Another way to write it:

Define $T : V \to W$ by $T(u_i) = 0_W$ for $i \in \{1,\dots,m\}$, $T(v_j) = w_j$ for $j \in \{1,\dots,n\}$ and extend it by linearity.

Note that the hypotheses implies that $$p = \dim(W) \geq \dim(V) - \dim(U) = (m+n)-m = n,$$ so choosing $w_1,\dots,w_n$ of $w_1,\dots,w_p$ makes sense.

Also, note that this satisfies your definition, for if $a_1,\dots,a_m,b_1,\dots,b_n \in \mathbf F$, then \begin{align} T(a_1u_1 + & \cdots + a_mu_m + b_1v_1 + \cdots + b_nv_n) \\ &= a_1T(u_1) + \cdots + a_mT(u_m) + b_1T(v_1) + \cdots + b_nT(v_n) \\ &= b_1w_1 + \cdots + b_nw_n. \end{align}

Now, in one hand, it is easy to see that $U \subseteq \operatorname{null}(T)$ since every $u \in U$ can be written as a linear combination of $u_1,\dots,u_m$. On the other hand, let $v \in V$ and write it as $$v = c_1u_1 + \cdots + c_mu_m + d_1v_1 + \cdots + d_nv_n$$ for some $c_1,\dots,c_m,d_1,\dots,d_n \in \mathbf F$. If $v \in \operatorname{null}(T)$, then $$0_W = T(v) = d_1w_1 + \cdots + d_nw_n$$ and since $w_1,\dots,w_n$ are linearly independent, $d_1 = \cdots = d_n = 0$. So $$v = c_1u_1 + \cdots + c_mu_m \in U.$$


Let's first consider this definition: $$T(a_1u_1 + \ldots + a_mu_m + b_1v_1 + \ldots + b_nv_n) = b_1w_1 + \ldots + b_nw_n.$$ This definition only really makes sense because $(u_1, \ldots, u_m, v_1, \ldots v_n)$ is a basis for $V$. So, any vector $x \in V$ can be expressed uniquely in the form $$x = a_1u_1 + \ldots + a_mu_m + b_1v_1 + \ldots + b_nv_n.$$ Now, if $x \in U$, then $x$ must uniquely take the form $$x = a_1u_1 + \ldots + a_mu_m = a_1u_1 + \ldots + a_mu_m + 0v_1 + \ldots + 0v_n,$$ since $(u_1, \ldots, u_m)$ is a basis for $U$. So, according to our definition of $T$, for $x \in U$, we have \begin{align*} T(x) &= T(a_1u_1 + \ldots + a_mu_m) = T(a_1u_1 + \ldots + a_mu_m + 0v_1 + \ldots + 0v_n) \\ &= 0w_1 + \ldots + 0w_n = 0. \end{align*} So, $U \subseteq \operatorname{Null} T$.

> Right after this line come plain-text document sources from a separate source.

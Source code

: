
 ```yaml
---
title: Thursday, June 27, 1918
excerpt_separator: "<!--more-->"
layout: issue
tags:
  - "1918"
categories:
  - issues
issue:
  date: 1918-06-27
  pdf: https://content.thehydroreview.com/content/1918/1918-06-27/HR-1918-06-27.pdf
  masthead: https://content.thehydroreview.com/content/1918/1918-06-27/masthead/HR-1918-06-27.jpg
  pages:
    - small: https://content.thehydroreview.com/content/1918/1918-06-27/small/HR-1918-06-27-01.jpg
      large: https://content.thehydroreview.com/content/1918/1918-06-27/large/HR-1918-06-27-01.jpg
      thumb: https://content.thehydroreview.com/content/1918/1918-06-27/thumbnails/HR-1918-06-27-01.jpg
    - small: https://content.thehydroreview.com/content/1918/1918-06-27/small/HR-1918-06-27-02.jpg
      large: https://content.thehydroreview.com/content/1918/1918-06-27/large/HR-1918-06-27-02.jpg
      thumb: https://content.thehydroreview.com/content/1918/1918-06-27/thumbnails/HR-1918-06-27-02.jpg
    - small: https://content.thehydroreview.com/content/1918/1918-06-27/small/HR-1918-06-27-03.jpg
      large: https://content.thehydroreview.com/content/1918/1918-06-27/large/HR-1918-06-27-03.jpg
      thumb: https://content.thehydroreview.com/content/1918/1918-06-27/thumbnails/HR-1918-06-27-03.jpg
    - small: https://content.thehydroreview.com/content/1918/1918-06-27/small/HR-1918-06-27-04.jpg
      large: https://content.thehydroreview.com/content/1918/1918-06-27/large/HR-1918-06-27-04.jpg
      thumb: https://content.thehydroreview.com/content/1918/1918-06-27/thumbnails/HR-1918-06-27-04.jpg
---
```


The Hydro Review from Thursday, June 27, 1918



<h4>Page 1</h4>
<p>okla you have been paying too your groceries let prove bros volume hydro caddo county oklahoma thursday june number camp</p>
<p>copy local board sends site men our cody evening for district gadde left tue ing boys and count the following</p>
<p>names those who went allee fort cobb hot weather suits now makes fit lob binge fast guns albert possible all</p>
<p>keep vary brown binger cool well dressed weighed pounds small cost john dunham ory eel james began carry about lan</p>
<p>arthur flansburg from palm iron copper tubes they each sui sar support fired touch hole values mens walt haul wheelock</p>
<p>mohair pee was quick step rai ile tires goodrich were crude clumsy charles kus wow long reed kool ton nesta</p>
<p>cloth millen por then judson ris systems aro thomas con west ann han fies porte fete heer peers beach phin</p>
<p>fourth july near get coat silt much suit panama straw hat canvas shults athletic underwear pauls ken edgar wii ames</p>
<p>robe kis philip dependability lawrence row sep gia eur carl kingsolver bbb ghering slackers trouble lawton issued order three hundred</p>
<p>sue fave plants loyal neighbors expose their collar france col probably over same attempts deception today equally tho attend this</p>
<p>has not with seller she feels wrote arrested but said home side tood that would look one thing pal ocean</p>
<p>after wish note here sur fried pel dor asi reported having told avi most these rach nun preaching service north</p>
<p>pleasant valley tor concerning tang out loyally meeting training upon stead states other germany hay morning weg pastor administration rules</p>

Conversely, suppose $x \in \operatorname{Null} T$. We still know $x$ is in the form $$x = a_1u_1 + \ldots + a_mu_m + b_1v_1 + \ldots + b_nv_n,$$ but this time we know that $$0 = T(x) = b_1w_1 + \ldots + b_nw_n.$$ Therefore, $$x = a_1u_1 + \ldots + a_mu_m + 0 \in U,$$ completing the proof that $U = \operatorname{Null} T$.

Why define it with $b_1, \ldots, b_n$ instead of $c_1, \ldots, c_n$? Well, remember that $b_1, \ldots, b_n$ are not constants, they are placeholder variables. $T$ is defined by expansion with respect to the basis $(u_1, \ldots, u_m, v_1, \ldots, v_n)$, and the way that the author has chosen to denote such an expansion is by $$x = a_1u_1 + \ldots + a_mu_m + b_1v_1 + \ldots + b_nv_n.$$ Thus, $b_1, \ldots, b_n$ are defined implicitly as (linear) functions of $x$, taking the vector $x$, and returning the coordinate of the corresponding basis vector $v_i$.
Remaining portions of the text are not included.